Embarrassed that I’d revealed so much, especially to someone I hadn’t seen in years, I began stacking the cups and plates. “My dad must have talked your ear off rambling on about me. He has a habit of doing that and it’s downright embarrassing.” Trying to change the subject I asked. “Do you get home often?”
“No, not much. It’s hard to get the time off since I’m the rookie on the force. Imagine that, five years and they still call me the rookie, but I manage to get home at least a couple of times a year.” He continued looking at me earnestly. “Hey, don’t worry about your dad talking about you. It’s kind of nice to see him so proud of his daughter, and well he should be.” He then glanced at his watch. “Well… it’s been good chatting, but I’d better push off and write those reports. I’ll let you get back to your unpacking.” He laughed and said sarcastically, “I know how much fun that can be.”
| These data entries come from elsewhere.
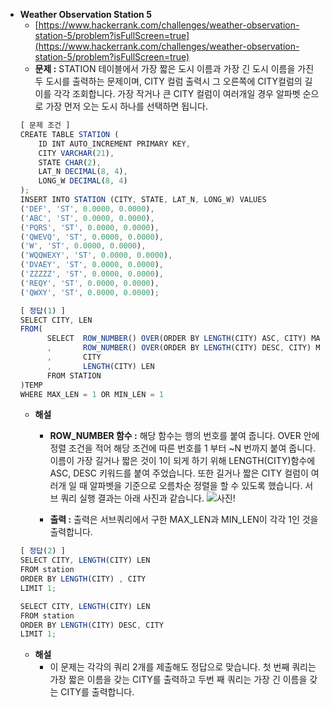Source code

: - **Weather Observation Station 5**
  - [https://www.hackerrank.com/challenges/weather-observation-station-5/problem?isFullScreen=true](https://www.hackerrank.com/challenges/weather-observation-station-5/problem?isFullScreen=true)
  - **문제 :** STATION 테이블에서 가장 짧은 도시 이름과 가장 긴 도시 이름을 가진 두 도시를 출력하는 문제이며, CITY 컬럼 출력시 그 오른쪽에 CITY컬럼의 길이를 각각 조회합니다. 가장 작거나 큰 CITY 컬럼이 여러개일 경우 알파벳 순으로 가장 먼저 오는 도시 하나를 선택하면 됩니다.
  ```jsx
  [ 문제 조건 ]
  CREATE TABLE STATION (
      ID INT AUTO_INCREMENT PRIMARY KEY,
      CITY VARCHAR(21),
      STATE CHAR(2),
      LAT_N DECIMAL(8, 4),
      LONG_W DECIMAL(8, 4)
  );
  INSERT INTO STATION (CITY, STATE, LAT_N, LONG_W) VALUES
  ('DEF', 'ST', 0.0000, 0.0000),
  ('ABC', 'ST', 0.0000, 0.0000),
  ('PQRS', 'ST', 0.0000, 0.0000),
  ('QWEVQ', 'ST', 0.0000, 0.0000),
  ('W', 'ST', 0.0000, 0.0000),
  ('WQQWEXY', 'ST', 0.0000, 0.0000),
  ('DVAEY', 'ST', 0.0000, 0.0000),
  ('ZZZZZ', 'ST', 0.0000, 0.0000),
  ('REQY', 'ST', 0.0000, 0.0000),
  ('QWXY', 'ST', 0.0000, 0.0000);
  ```
  ```jsx
  [ 정답(1) ]
  SELECT CITY, LEN
  FROM(
  		SELECT	ROW_NUMBER() OVER(ORDER BY LENGTH(CITY) ASC, CITY) MAX_LEN
  		,		ROW_NUMBER() OVER(ORDER BY LENGTH(CITY) DESC, CITY) MIN_LEN
  		,		CITY
  		,		LENGTH(CITY) LEN
  		FROM STATION
  )TEMP
  WHERE MAX_LEN = 1 OR MIN_LEN = 1
  ```
  - **해설**
    - **ROW_NUMBER 함수 :** 해당 함수는 행의 번호를 붙여 줍니다. OVER 안에 정렬 조건을 적어 해당 조건에 따른 번호를 1 부터 ~N 번까지 붙여 줍니다. 이름이 가장 길거나 짧은 것이 1이 되게 하기 위해 LENGTH(CITY)함수에 ASC, DESC 키워드를 붙여 주었습니다. 또한 길거나 짧은 CITY 컬럼이 여러개 일 때 알파벳을 기준으로 오름차순 정렬을 할 수 있도록 했습니다. 서브 쿼리 실행 결과는 아래 사진과 같습니다.
      ![사진!](https://github.com/KimYongJ/SQL_ps/assets/106525587/3aabab4c-3117-4c4d-adcc-932256781bf7)

    - **출력 :** 출력은 서브쿼리에서 구한 MAX_LEN과 MIN_LEN이 각각 1인 것을 출력합니다.
  ```jsx
  [ 정답(2) ]
  SELECT CITY, LENGTH(CITY) LEN
  FROM station
  ORDER BY LENGTH(CITY) , CITY
  LIMIT 1;

  SELECT CITY, LENGTH(CITY) LEN
  FROM station
  ORDER BY LENGTH(CITY) DESC, CITY
  LIMIT 1;
  ```
  - **해설**
    - 이 문제는 각각의 쿼리 2개를 제출해도 정답으로 맞습니다. 첫 번째 쿼리는 가장 짧은 이름을 갖는 CITY를 출력하고 두번 째 쿼리는 가장 긴 이름을 갖는 CITY를 출력합니다.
He was right about that. Who in their right mind liked to unpack? He stood up, getting ready to go. “I hope we have more evenings like this.”
I quickly agreed, glad that he seemed to forgive my outspokenness. I figured I might have become first on his ‘people to avoid list,’ so I was glad to hear that he wished to see me again. I also must admit that I felt a little bit sad at seeing him leave for I was really enjoying his company, except for those few rocky moments.
After following him to the door I repeated, “Thanks for dropping in and feel free to come over anytime.”
Promising that he’d be back soon, he gave me a quick goodbye salute and ran down to his cruiser. I watched him drive off, catching sight of him turning and waving, almost as if he were aware that I was still standing there, staring after him.
Embarrassed I turned away thinking how wonderful it was to see him again. His smile still had the same effect it always did, never failing to cheer me up.
As much as I was thrilled to be working at Milton, I had to admit that it had been rough going these last few months. I had been burying memories of my break-up, but talking to Al about it, brought to the surface vivid memories of those last few months together. Those last few painful months, I might add.
Back then I had become immersed in my work, for I was finishing up both my doctorate and internship. But the long hours rushed by when I became involved in high school life, discovering that I loved working with teenagers and found the work exciting and challenging.
I had wanted to share my excitement with Dave, and I tried so hard to make him understand. At first he was supportive, but as the long hours took its toll on our social life, he became irritated. He couldn’t understand that counseling was not just 9:00 to 5:00, and that a crisis rarely happened on a schedule. He drifted away, and before I knew it, I’d lost him. He dumped me, and became engaged and married within the space of three months.
I quickly shook myself free of my useless meanderings. There was really no point in focusing on the past, especially when my present had great potential. Here I was doing the challenging work I always longed for and even had the good luck of renewing an old acquaintance from my past. Things were looking up.
On this happier note, I busied myself finishing up the unpacking of that last box. I decided to ignore the hooking up of my computer, and curled up with a cup of tea in my much cozier, and warmer looking living room, filled with my own ‘stuff.’
Not being able to stop myself, I once again found my thoughts drifting back to Tommy. The more I thought, the more I felt that I hadn’t misunderstood him. Something about his mother disturbed him enormously, and hopefully in time he would tell me.
All I knew was that I was not going to give up on Tommy Bride.